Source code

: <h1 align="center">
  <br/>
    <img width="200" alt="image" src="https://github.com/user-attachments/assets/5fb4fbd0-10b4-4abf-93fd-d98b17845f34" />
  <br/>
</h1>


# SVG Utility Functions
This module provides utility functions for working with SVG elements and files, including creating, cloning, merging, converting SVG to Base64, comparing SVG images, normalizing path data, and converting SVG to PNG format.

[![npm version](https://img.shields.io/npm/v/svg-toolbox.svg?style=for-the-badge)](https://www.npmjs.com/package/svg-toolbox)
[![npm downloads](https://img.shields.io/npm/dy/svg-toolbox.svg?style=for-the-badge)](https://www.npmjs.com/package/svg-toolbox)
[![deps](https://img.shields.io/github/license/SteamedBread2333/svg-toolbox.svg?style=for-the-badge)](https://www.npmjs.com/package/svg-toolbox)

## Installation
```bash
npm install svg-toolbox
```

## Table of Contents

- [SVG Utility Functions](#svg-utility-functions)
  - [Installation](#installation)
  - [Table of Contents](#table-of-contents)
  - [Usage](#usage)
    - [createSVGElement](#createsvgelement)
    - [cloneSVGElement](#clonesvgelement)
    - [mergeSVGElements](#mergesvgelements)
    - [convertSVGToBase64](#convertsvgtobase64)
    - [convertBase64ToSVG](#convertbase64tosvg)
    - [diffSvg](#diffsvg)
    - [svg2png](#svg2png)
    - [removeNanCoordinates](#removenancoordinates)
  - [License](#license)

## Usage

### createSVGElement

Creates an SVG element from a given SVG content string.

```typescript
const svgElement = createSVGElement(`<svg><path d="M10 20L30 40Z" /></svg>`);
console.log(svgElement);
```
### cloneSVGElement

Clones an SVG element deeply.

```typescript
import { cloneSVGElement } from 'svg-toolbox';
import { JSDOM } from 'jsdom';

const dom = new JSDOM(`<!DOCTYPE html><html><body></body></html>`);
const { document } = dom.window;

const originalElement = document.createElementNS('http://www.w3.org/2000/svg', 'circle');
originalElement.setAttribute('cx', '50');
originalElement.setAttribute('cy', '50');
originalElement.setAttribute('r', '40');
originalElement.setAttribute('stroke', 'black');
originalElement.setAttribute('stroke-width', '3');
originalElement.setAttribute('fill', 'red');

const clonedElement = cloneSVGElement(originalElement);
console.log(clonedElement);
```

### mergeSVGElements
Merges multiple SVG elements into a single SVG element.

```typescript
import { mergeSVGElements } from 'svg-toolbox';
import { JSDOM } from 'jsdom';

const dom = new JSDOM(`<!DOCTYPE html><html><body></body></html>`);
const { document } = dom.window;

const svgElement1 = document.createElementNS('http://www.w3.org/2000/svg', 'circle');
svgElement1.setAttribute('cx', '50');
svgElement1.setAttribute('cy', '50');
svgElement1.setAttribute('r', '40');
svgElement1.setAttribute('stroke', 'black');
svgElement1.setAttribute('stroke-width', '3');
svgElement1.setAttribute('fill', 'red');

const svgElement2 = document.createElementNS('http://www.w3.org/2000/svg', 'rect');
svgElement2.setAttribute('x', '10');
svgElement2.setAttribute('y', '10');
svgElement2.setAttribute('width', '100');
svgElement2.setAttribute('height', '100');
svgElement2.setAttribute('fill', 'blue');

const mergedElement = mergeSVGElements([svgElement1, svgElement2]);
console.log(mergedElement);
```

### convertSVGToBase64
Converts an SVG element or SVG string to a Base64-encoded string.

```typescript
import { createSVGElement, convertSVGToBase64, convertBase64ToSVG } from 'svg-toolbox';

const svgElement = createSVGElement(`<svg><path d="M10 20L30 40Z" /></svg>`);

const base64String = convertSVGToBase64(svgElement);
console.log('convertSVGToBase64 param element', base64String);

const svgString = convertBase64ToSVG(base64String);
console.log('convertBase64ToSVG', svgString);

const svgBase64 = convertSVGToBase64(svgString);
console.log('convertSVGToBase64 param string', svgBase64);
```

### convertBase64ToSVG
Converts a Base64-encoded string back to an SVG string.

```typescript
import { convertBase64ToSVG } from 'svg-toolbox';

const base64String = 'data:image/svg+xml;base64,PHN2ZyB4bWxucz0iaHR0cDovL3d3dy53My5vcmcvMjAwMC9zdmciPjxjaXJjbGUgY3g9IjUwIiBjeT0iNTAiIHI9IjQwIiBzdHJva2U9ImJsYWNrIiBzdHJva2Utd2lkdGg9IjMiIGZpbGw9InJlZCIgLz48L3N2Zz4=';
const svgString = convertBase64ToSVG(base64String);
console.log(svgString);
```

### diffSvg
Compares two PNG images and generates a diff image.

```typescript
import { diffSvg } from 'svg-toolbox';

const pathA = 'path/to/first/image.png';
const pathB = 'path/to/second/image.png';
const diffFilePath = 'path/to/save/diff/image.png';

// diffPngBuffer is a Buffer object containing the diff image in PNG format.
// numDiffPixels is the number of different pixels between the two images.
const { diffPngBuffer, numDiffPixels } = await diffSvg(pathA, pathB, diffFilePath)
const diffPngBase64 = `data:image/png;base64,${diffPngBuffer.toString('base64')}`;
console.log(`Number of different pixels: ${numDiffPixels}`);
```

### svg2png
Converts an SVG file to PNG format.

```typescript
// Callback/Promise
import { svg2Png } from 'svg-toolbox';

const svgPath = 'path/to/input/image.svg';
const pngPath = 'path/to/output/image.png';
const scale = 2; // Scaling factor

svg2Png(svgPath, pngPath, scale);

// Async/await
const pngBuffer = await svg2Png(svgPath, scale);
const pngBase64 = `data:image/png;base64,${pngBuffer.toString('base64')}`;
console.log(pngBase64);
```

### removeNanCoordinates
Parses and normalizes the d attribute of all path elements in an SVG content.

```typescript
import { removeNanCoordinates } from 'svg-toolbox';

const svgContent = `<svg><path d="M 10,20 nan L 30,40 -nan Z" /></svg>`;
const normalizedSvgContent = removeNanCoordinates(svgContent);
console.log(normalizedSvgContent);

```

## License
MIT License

┄┄┄┄┄┄┄┄┄┄┄┄┄┄┄┄┄┄┄┄

Work instruction :: Look over the material above and show each line where "Contents" appears.

Result of this task ::
## Table of Contents
  - [Table of Contents](#table-of-contents)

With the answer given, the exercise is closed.